Cette malédiction de droite : toujours rejouer les émigrants de 1789. Ultra monarchistes quand la monarchie n'est plus, ultra catholiques quand Dieu est mort. Accuser Dreyfus quand il est devenu évident qu'il est innocent. Les penseurs "de droite" seront-ils toujours des vieux shnocks hors du coup ?
@ Dia: votre dernier paragraphe est très discutable, et vous vous contredisez à propos de Wikipédia...
J'ai toujours éprouvé pour cet individu une méfiance viscérale.
Propos dégoulinant de snobisme et peur, soi-disant peur, dans la plus pure tradition gauchiasse, d'être "surveillé ".
Cet individu s'écoute parler, comme tout gauchiasse.
Il n'est pas de droite, tout homme de droite le ressent instinctivement.
chère Gaëlle
Concernant Wikipédia, je reprennais le propos de Jean Vioulac dans son excellent "la logique totalitaire - Essai sur la crise de l'occident" tout juste paru au PUF. Ce que je voulais dire c'est que pour nous autre réactionnaires la critique de la modernité c'est d'emblée acquis, c'est le début, l'origine. Pas un résultat.
Après il reste à penser non pas une crise de la modernité (sauver l'école, la république, l'identité de la France ou je ne sais quoi de déjà mort comme le veut finkelkraut), il faut penser la modernité COMME crise, le capitalisme n'a pas d'excès qu'il faudrait prévenir. Il EST crise. Il reste à penser - s'il on est penseur - Mosanto, la NSA comme l'essence de la technicisation.
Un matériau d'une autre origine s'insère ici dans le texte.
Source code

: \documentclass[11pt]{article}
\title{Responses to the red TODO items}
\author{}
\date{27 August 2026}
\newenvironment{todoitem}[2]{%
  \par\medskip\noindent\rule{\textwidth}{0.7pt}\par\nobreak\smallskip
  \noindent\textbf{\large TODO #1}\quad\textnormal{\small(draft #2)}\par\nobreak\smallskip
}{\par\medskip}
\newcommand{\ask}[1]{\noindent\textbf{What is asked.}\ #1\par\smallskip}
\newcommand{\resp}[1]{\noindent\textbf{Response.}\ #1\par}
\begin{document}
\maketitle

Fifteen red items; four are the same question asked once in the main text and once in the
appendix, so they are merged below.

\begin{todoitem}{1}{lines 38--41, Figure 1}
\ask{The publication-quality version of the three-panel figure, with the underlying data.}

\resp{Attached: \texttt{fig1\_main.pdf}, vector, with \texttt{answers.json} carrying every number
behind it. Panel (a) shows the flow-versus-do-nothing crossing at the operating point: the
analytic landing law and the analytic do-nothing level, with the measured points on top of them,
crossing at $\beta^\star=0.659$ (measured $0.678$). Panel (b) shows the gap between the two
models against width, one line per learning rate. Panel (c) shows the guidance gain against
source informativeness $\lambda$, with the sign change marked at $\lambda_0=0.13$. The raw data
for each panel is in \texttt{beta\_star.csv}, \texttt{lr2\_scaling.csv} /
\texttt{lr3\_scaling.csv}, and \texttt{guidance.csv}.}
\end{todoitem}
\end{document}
On peut toujours individuellement refuser ceci ou cela. Refuser le train comme Bloy, refuser le téléphone cellulaire, etc. mais - comme penseur - il faut penser ce mouvement qui importe le monde actuel un peu plus loin que comme le résultat de choix individuels dont certains seraient légitimes et d'autres pas. Si après 60 ans de vie intellectuelle de droite - devant la planète dévastée - l'on n'arrive qu'à cela : "vos amis Facebook sont de faux amis" clairment on a perdu son temps.
Je prends la defense de Wikipedia qui se trompe tres rarement. Il n'y a rien de mieux pour avoir une reponse rapide.. Et si vous voulez corriger une erreur, c'est possible.
Alain de Benoist a tout a fait raison; malheureusement on se sent entraines malgre soi,dans une certaine mesure..
je crois que Dia nous prend pour des schmocks!
@ anonyme: il me semble que s'il n'est pas de droite (ou de "nouvelle droite") selon vous, il ne soit pas non plus de gauche...
http://fr.wikipedia.org/wiki/Alain_de_Benoist
Il faut être bien léger pour qualifier AdB comme il l'est dans les commentaires : "ringard", "gauchiasse", etc.... même les gauchistes les plus obtus n'utilisent pas ces mots à son encontre ! Pas le moindre argument, et la "rhétorique" de ceux qui ne l'ont jamais lu !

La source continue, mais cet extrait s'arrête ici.